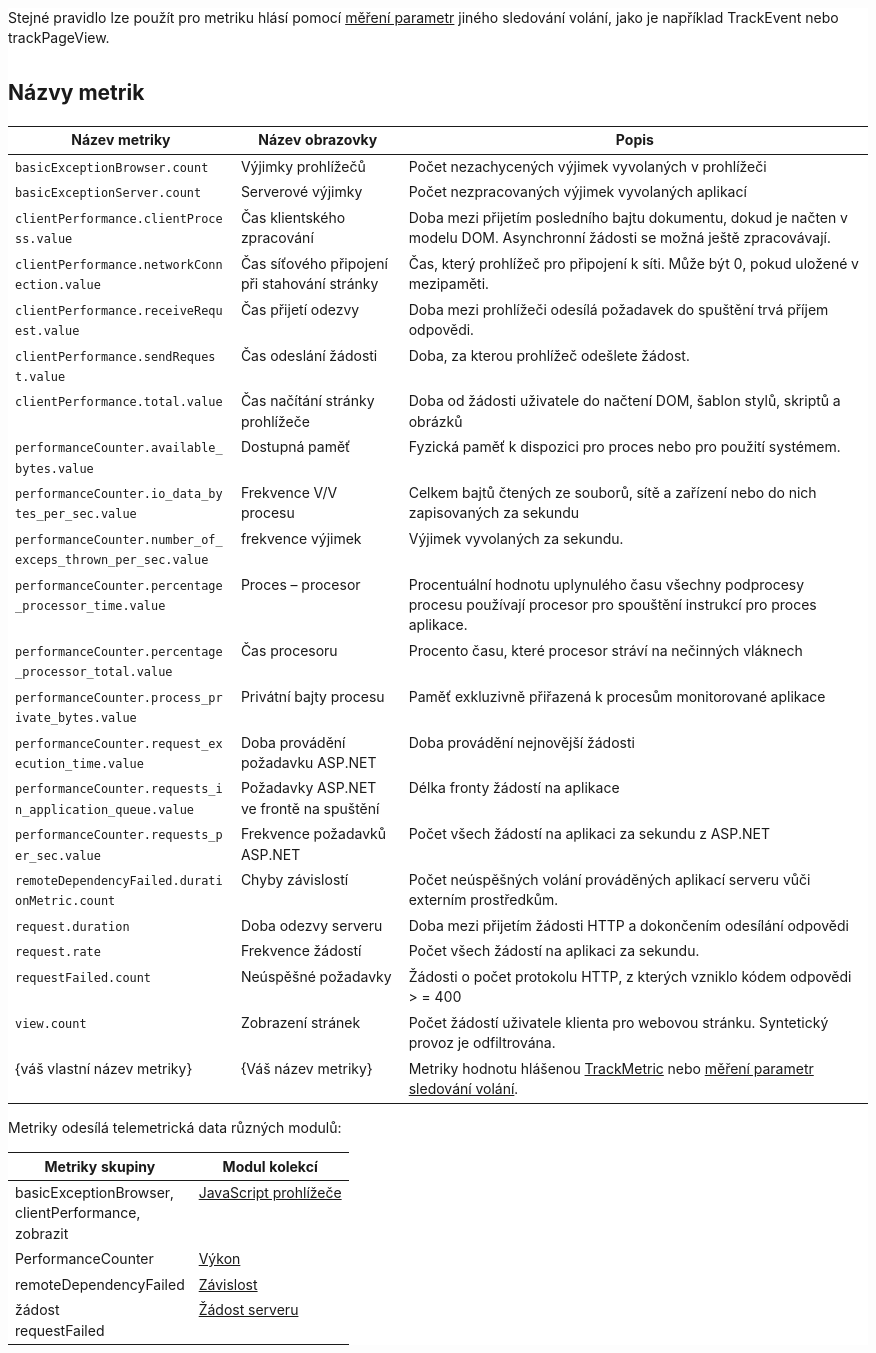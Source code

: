 Stejné pravidlo lze použít pro metriku hlásí pomocí [měření parametr](app-insights-api-custom-events-metrics.md#properties) jiného sledování volání, jako je například TrackEvent nebo trackPageView.

## <a name="metric-names"></a>Názvy metrik
| Název metriky | Název obrazovky | Popis |
| --- | --- | --- |
| `basicExceptionBrowser.count` |Výjimky prohlížečů |Počet nezachycených výjimek vyvolaných v prohlížeči |
| `basicExceptionServer.count` |Serverové výjimky |Počet nezpracovaných výjimek vyvolaných aplikací |
| `clientPerformance.clientProcess.value` |Čas klientského zpracování |Doba mezi přijetím posledního bajtu dokumentu, dokud je načten v modelu DOM. Asynchronní žádosti se možná ještě zpracovávají. |
| `clientPerformance.networkConnection.value` |Čas síťového připojení při stahování stránky |Čas, který prohlížeč pro připojení k síti. Může být 0, pokud uložené v mezipaměti. |
| `clientPerformance.receiveRequest.value` |Čas přijetí odezvy |Doba mezi prohlížeči odesílá požadavek do spuštění trvá příjem odpovědi. |
| `clientPerformance.sendRequest.value` |Čas odeslání žádosti |Doba, za kterou prohlížeč odešlete žádost. |
| `clientPerformance.total.value` |Čas načítání stránky prohlížeče |Doba od žádosti uživatele do načtení DOM, šablon stylů, skriptů a obrázků |
| `performanceCounter.available_bytes.value` |Dostupná paměť |Fyzická paměť k dispozici pro proces nebo pro použití systémem. |
| `performanceCounter.io_data_bytes_per_sec.value` |Frekvence V/V procesu |Celkem bajtů čtených ze souborů, sítě a zařízení nebo do nich zapisovaných za sekundu |
| `performanceCounter.number_of_exceps_thrown_per_sec.value` |frekvence výjimek |Výjimek vyvolaných za sekundu. |
| `performanceCounter.percentage_processor_time.value` |Proces – procesor |Procentuální hodnotu uplynulého času všechny podprocesy procesu používají procesor pro spouštění instrukcí pro proces aplikace. |
| `performanceCounter.percentage_processor_total.value` |Čas procesoru |Procento času, které procesor stráví na nečinných vláknech |
| `performanceCounter.process_private_bytes.value` |Privátní bajty procesu |Paměť exkluzivně přiřazená k procesům monitorované aplikace |
| `performanceCounter.request_execution_time.value` |Doba provádění požadavku ASP.NET |Doba provádění nejnovější žádosti |
| `performanceCounter.requests_in_application_queue.value` |Požadavky ASP.NET ve frontě na spuštění |Délka fronty žádostí na aplikace |
| `performanceCounter.requests_per_sec.value` |Frekvence požadavků ASP.NET |Počet všech žádostí na aplikaci za sekundu z ASP.NET |
| `remoteDependencyFailed.durationMetric.count` |Chyby závislostí |Počet neúspěšných volání prováděných aplikací serveru vůči externím prostředkům. |
| `request.duration` |Doba odezvy serveru |Doba mezi přijetím žádosti HTTP a dokončením odesílání odpovědi |
| `request.rate` |Frekvence žádostí |Počet všech žádostí na aplikaci za sekundu. |
| `requestFailed.count` |Neúspěšné požadavky |Žádosti o počet protokolu HTTP, z kterých vzniklo kódem odpovědi > = 400 |
| `view.count` |Zobrazení stránek |Počet žádostí uživatele klienta pro webovou stránku. Syntetický provoz je odfiltrována. |
| {váš vlastní název metriky} |{Váš název metriky} |Metriky hodnotu hlášenou [TrackMetric](app-insights-api-custom-events-metrics.md#trackmetric) nebo [měření parametr sledování volání](app-insights-api-custom-events-metrics.md#properties). |

Metriky odesílá telemetrická data různých modulů:

| Metriky skupiny | Modul kolekcí |
| --- | --- |
| basicExceptionBrowser,<br/>clientPerformance,<br/>zobrazit |[JavaScript prohlížeče](app-insights-javascript.md) |
| PerformanceCounter |[Výkon](app-insights-configuration-with-applicationinsights-config.md) |
| remoteDependencyFailed |[Závislost](app-insights-configuration-with-applicationinsights-config.md) |
| žádost<br/>requestFailed |[Žádost serveru](app-insights-configuration-with-applicationinsights-config.md) |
+ + + + + + +
### WORK ORDER
Print again the lines of the entries above that fall between the line holding "monitorované aplikace |" and the line holding "nejnovější žádosti |", inclusive, exactly as they stand.

### RESULT FOR THIS EXERCISE
| `performanceCounter.process_private_bytes.value` |Privátní bajty procesu |Paměť exkluzivně přiřazená k procesům monitorované aplikace |
| `performanceCounter.request_execution_time.value` |Doba provádění požadavku ASP.NET |Doba provádění nejnovější žádosti |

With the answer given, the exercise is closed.